Document Classification

Load the two files into R:

The dataset is based on the real data examples of spam emails at - https://archive.ics.uci.edu/ml/datasets/Spambase The dataset contains 57 attributes. Each attribute refers to the occurance or frequency of a specific word in the spambase email files.

It also contains attributes which show the number of certain chars in the email like “;”, “$”, “!” etc.

And the last attribute denotes whether the email was considered spam (1) or ham (not spam) (0).

# Reading the file from my repository into R
file = "https://raw.githubusercontent.com/isrini/SI_IS607/master/data.csv"
data <- read.csv(file, header=TRUE, sep="|")
# Make the last column 'y' (spam yes or no) a factor variable for binary classification
data$y <- as.factor(data$y)

# Sample of 100 rows
data <- data[sample(nrow(data), 500),]
colnames(data)
##  [1] "word_freq_make"             "word_freq_address"         
##  [3] "word_freq_all"              "word_freq_3d"              
##  [5] "word_freq_our"              "word_freq_over"            
##  [7] "word_freq_remove"           "word_freq_internet"        
##  [9] "word_freq_order"            "word_freq_mail"            
## [11] "word_freq_receive"          "word_freq_will"            
## [13] "word_freq_people"           "word_freq_report"          
## [15] "word_freq_addresses"        "word_freq_free"            
## [17] "word_freq_business"         "word_freq_email"           
## [19] "word_freq_you"              "word_freq_credit"          
## [21] "word_freq_your"             "word_freq_font"            
## [23] "word_freq_000"              "word_freq_money"           
## [25] "word_freq_hp"               "word_freq_hpl"             
## [27] "word_freq_george"           "word_freq_650"             
## [29] "word_freq_lab"              "word_freq_labs"            
## [31] "word_freq_telnet"           "word_freq_857"             
## [33] "word_freq_data"             "word_freq_415"             
## [35] "word_freq_85"               "word_freq_technology"      
## [37] "word_freq_1999"             "word_freq_parts"           
## [39] "word_freq_pm"               "word_freq_direct"          
## [41] "word_freq_cs"               "word_freq_meeting"         
## [43] "word_freq_original"         "word_freq_project"         
## [45] "word_freq_re"               "word_freq_edu"             
## [47] "word_freq_table"            "word_freq_conference"      
## [49] "char_freq_."                "char_freq_..1"             
## [51] "char_freq_..2"              "char_freq_..3"             
## [53] "char_freq_"                 "char_freq_..4"             
## [55] "capital_run_length_average" "capital_run_length_longest"
## [57] "capital_run_length_total"   "y"

Load the library packages

library(caret)
## Loading required package: lattice
## Loading required package: ggplot2
library(rpart)
library(e1071)

Split the data in to two - train and test

# split data into a train and test set
i <- 1:nrow(data)
trainIndex <- sample(i, trunc(length(i)/4))

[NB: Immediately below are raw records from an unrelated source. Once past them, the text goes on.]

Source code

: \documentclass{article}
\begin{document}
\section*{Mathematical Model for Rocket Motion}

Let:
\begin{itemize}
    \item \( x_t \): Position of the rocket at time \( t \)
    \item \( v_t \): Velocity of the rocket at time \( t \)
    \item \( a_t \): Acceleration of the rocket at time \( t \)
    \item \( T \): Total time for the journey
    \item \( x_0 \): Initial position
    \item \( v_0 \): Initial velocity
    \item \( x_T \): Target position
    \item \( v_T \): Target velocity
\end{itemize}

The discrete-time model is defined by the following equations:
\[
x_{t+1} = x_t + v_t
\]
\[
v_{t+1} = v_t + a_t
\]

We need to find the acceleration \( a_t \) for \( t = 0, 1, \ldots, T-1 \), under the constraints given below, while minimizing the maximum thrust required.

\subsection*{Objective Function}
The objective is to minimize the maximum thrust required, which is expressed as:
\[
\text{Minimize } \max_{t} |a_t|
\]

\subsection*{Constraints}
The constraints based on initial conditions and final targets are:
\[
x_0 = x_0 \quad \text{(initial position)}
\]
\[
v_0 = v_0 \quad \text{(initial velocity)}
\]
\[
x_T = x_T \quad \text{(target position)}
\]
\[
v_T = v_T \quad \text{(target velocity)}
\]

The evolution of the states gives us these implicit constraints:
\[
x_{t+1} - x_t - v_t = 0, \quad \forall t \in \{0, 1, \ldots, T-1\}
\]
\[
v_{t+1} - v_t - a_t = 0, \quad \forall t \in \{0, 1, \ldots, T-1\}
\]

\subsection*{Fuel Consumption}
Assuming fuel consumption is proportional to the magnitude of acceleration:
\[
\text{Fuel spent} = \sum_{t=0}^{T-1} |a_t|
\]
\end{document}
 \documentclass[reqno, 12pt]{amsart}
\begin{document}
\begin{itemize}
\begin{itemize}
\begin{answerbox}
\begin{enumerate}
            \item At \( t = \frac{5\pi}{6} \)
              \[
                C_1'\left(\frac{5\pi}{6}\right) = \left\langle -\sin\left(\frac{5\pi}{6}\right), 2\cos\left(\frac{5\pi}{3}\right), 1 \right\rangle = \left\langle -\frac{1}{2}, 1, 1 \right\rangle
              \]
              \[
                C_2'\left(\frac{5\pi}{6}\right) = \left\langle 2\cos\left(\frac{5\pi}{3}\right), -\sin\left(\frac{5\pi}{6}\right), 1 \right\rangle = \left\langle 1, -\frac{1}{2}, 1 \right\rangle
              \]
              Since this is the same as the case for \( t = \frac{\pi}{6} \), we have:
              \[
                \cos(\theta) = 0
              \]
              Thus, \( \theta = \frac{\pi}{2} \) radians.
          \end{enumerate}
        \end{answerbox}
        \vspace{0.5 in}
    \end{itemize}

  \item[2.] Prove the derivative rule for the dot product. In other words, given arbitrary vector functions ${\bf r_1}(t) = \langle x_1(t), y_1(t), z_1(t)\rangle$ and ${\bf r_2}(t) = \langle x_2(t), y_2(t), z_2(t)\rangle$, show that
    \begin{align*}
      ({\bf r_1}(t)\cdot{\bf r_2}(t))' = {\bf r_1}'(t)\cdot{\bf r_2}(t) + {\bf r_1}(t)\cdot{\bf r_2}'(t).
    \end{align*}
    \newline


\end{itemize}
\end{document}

data_test <- data[trainIndex,]
data_train  <- data[-trainIndex,]

Create the SVM and rpart model

# Both for the SVM and the partitioning tree (via rpart()), we fit the model and try to predict the test set values:
# create a model using the training data set
svm.model <- svm(y~., data = data_train)
rpart.model <- rpart(y~., data = data_train)

Evaluate the model for prediction

svm.pred <- predict(svm.model,data_test[,-58])
rpart.pred <- predict(rpart.model,data_test[,-58], type = "class")

A cross-tabulation of the true versus the predicted values yields.

# compute svm confusion matrix
svm.cm <- table(pred = svm.pred, true = data_test[,58])
svm.cm
##     true
## pred  0  1
##    0 69  5
##    1  3 48
# compute rpart confusion matrix
rpart.cm <- table(pred = rpart.pred, true = data_test[,58])
rpart.cm
##     true
## pred  0  1
##    0 66 10
##    1  6 43
# compare the performance of the two methods by computing the respective accuracy rates and the kappa indices

classAgreement(svm.cm)
## $diag
## [1] 0.936
## 
## $kappa
## [1] 0.8683171
## 
## $rand
## [1] 0.8792258
## 
## $crand
## [1] 0.7583557
classAgreement(rpart.cm)
## $diag
## [1] 0.872
## 
## $kappa
## [1] 0.7353097
## 
## $rand
## [1] 0.7749677
## 
## $crand
## [1] 0.5496683

The results are almost same for SVM and rpart models.